REQUIREMENT » What lines in the records below contain the string "integrate"? Copy every one.

DATA FOR PROCESSING »
■ ■ ■ ■ ■

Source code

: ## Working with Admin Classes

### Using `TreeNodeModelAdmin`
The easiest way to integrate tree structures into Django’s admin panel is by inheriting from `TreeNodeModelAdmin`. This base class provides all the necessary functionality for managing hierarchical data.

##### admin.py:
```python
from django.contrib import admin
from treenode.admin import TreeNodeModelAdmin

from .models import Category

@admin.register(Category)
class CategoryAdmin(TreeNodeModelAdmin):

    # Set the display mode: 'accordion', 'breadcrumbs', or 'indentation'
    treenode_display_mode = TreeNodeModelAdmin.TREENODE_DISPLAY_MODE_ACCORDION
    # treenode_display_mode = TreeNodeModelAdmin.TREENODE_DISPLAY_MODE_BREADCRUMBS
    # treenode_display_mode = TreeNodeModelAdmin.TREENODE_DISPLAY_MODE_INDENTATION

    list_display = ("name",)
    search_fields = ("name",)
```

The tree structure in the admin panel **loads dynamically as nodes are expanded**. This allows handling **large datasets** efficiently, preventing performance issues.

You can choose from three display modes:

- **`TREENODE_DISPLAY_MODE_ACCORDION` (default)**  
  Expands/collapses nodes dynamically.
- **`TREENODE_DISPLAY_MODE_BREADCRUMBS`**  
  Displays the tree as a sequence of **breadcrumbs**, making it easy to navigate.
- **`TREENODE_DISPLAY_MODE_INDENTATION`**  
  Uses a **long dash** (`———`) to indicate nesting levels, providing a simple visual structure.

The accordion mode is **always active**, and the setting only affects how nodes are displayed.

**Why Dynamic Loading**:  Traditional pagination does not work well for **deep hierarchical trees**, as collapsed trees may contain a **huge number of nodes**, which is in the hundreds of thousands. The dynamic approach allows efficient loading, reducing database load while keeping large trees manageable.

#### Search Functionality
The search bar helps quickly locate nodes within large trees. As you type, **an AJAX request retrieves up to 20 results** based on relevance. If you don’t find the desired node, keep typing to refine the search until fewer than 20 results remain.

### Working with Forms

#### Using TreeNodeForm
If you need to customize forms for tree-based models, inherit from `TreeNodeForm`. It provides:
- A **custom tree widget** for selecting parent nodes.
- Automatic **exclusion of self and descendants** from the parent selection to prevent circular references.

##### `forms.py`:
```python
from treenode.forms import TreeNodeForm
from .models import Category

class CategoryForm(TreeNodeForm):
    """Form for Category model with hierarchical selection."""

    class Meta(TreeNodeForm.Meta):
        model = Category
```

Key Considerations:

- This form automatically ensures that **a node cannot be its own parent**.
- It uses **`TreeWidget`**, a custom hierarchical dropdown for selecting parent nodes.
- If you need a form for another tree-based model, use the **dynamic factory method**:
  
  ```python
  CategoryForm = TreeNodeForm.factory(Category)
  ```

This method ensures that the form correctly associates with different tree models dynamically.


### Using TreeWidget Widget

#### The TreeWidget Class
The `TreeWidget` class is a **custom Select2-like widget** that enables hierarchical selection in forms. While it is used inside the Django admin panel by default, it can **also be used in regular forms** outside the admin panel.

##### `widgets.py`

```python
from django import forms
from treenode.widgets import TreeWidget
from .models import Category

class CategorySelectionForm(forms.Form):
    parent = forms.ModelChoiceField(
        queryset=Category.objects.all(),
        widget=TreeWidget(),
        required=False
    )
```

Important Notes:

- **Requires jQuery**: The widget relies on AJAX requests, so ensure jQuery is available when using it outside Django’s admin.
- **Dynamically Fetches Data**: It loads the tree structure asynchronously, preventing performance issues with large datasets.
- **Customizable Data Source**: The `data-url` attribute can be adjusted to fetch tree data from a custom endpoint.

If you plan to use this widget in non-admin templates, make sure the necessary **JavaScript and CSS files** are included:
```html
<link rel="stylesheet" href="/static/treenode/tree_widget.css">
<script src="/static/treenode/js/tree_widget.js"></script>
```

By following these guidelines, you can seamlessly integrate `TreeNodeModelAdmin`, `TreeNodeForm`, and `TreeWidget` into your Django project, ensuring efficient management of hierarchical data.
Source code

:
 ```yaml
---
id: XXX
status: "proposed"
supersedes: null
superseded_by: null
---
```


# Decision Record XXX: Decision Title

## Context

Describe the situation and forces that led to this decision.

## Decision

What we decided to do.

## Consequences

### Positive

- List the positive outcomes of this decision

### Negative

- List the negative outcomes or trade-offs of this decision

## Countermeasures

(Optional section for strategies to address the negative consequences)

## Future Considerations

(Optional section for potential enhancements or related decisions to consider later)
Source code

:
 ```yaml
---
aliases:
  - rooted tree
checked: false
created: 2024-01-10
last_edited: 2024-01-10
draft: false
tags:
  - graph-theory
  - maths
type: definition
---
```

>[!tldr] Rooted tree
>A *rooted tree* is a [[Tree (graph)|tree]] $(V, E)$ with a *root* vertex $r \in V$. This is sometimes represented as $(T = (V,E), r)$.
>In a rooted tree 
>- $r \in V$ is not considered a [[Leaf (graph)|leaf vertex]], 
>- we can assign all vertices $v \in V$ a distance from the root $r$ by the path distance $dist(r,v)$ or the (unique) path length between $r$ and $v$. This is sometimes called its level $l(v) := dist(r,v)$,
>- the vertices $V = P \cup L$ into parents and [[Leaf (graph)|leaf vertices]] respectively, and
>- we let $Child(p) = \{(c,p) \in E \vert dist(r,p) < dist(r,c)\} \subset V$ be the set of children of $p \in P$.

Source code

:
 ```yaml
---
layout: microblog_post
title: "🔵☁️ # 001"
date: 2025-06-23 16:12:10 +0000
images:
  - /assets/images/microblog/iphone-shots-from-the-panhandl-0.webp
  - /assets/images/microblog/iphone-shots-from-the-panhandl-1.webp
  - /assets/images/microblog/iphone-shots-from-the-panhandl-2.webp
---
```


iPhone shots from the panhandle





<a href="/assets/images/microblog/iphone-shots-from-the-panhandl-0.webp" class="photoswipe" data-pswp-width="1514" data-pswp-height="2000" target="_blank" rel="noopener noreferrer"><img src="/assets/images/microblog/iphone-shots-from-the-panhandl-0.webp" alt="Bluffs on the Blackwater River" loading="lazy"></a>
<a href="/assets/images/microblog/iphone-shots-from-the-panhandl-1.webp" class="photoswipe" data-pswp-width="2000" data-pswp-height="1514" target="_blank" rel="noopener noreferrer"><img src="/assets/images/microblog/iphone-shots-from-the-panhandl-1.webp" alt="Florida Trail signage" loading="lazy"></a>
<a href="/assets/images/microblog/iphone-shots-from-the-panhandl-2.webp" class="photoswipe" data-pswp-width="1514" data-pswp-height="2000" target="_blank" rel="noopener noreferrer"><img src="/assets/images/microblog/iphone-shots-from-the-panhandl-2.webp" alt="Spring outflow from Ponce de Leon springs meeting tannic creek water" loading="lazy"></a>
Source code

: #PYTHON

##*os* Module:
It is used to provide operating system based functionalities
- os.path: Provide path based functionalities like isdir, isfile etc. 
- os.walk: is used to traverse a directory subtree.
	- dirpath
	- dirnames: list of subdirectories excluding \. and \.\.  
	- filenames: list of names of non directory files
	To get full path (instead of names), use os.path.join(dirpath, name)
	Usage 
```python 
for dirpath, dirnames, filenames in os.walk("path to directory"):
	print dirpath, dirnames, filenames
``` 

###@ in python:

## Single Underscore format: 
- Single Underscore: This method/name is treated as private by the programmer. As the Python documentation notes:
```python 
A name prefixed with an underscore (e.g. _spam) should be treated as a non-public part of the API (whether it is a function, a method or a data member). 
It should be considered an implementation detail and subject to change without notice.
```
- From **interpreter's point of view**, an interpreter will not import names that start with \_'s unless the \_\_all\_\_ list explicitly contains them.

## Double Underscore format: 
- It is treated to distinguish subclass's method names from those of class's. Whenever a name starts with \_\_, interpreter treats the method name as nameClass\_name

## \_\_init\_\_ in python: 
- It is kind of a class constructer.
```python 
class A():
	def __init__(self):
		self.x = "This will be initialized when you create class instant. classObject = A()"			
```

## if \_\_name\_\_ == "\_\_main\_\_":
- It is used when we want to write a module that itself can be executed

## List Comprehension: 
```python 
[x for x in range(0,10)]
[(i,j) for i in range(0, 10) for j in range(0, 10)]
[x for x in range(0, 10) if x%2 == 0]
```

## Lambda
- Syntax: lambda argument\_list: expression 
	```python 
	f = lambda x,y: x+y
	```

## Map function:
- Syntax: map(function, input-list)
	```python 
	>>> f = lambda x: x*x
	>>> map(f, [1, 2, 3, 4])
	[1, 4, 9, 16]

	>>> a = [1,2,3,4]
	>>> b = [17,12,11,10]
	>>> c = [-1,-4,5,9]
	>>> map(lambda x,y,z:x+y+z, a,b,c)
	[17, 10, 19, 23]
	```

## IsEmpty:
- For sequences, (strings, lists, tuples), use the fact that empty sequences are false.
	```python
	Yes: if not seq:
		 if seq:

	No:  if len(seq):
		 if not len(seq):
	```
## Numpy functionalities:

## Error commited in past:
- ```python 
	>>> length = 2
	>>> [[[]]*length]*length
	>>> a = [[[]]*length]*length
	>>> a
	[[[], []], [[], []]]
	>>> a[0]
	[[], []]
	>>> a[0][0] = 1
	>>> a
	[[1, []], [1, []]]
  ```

■ ■ ■ ■ ■

RESPONSE BELOW »
The easiest way to integrate tree structures into Django’s admin panel is by inheriting from `TreeNodeModelAdmin`. This base class provides all the necessary functionality for managing hierarchical data.
By following these guidelines, you can seamlessly integrate `TreeNodeModelAdmin`, `TreeNodeForm`, and `TreeWidget` into your Django project, ensuring efficient management of hierarchical data.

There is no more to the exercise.